• [Provided data]

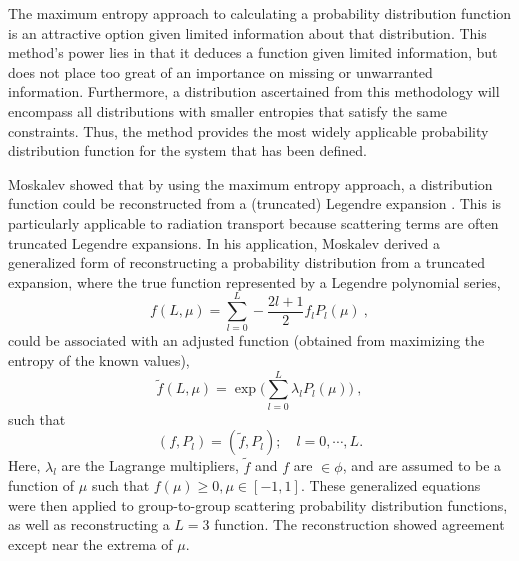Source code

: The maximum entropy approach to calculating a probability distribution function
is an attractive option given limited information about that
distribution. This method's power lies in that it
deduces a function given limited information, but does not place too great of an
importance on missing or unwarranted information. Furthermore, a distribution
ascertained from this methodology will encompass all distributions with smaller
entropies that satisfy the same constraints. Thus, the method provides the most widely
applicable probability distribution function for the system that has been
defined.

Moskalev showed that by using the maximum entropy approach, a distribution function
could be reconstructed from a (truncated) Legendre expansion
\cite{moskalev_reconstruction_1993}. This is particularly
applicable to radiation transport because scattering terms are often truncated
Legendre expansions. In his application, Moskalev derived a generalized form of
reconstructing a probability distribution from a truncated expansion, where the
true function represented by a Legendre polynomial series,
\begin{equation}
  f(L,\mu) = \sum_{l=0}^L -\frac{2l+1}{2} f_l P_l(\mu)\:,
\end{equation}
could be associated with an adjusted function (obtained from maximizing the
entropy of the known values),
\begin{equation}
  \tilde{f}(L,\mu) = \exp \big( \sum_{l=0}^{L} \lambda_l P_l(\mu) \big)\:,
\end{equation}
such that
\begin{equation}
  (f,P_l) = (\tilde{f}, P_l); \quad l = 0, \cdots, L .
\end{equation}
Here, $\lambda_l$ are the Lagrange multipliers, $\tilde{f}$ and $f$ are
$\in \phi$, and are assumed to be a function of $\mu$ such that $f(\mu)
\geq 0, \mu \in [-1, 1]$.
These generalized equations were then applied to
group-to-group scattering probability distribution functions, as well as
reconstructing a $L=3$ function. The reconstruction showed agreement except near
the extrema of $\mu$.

---

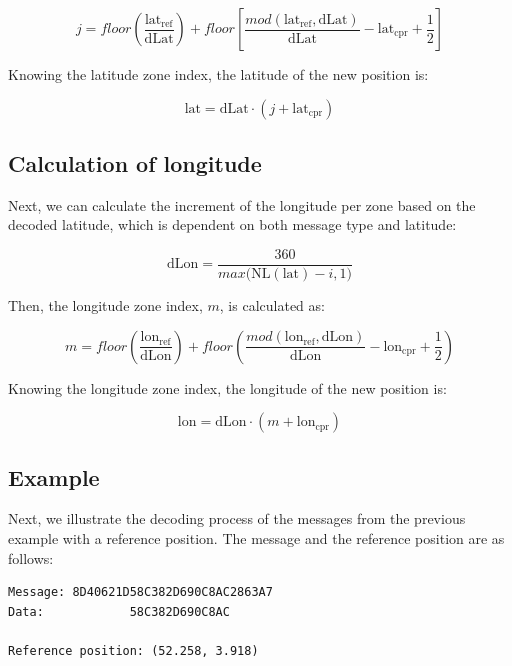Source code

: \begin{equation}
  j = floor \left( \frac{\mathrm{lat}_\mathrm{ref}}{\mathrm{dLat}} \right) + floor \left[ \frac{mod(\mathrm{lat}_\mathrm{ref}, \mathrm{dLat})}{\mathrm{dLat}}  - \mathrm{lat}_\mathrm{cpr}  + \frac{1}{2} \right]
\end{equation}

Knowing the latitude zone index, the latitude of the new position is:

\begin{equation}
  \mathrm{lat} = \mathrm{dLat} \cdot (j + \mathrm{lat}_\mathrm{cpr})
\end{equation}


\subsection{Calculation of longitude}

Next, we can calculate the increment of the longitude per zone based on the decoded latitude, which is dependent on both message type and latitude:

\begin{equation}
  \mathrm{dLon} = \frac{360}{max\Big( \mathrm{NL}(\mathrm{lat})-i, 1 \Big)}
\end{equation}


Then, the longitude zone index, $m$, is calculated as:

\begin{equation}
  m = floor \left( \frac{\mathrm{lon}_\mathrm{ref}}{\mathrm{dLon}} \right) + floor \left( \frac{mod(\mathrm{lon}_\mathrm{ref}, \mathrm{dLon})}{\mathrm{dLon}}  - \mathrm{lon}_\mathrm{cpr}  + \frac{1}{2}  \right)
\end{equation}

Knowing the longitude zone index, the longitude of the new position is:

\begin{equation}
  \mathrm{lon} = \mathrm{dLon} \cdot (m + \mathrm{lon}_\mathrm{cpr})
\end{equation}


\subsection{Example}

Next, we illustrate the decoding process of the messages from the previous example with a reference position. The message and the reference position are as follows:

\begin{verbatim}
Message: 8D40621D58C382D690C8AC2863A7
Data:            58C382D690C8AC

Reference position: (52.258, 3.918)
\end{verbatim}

--

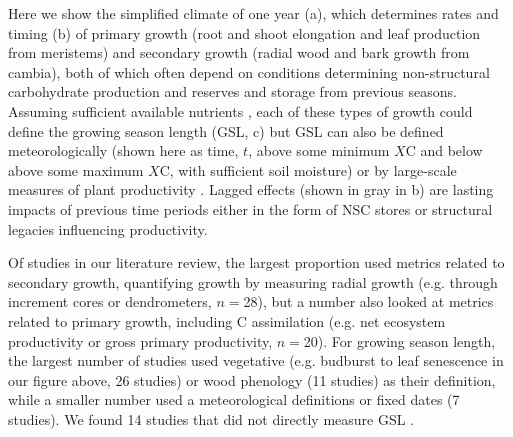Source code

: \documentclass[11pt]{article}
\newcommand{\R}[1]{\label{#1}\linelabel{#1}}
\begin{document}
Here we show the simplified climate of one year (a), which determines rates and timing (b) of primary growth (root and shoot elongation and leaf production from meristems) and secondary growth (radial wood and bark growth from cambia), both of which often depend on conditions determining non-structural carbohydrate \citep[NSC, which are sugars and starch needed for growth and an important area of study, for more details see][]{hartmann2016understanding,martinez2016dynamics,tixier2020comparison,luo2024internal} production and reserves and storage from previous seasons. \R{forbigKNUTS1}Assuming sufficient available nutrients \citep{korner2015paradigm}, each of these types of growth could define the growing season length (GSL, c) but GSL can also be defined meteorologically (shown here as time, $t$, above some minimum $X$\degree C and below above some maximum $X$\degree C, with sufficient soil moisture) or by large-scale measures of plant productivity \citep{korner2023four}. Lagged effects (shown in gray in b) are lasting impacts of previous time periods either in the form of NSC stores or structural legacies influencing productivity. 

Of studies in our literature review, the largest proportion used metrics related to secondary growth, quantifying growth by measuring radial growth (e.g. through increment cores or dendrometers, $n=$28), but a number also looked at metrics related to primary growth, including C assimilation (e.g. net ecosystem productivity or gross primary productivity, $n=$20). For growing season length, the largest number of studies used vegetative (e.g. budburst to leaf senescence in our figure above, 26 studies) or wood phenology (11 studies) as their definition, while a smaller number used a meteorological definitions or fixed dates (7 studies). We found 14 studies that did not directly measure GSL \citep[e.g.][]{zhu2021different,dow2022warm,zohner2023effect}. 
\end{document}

• [Exercise goal] Copy every line of the listing that contains the word "subsection".

• [Result for this task]
\subsection{Calculation of longitude}
\subsection{Example}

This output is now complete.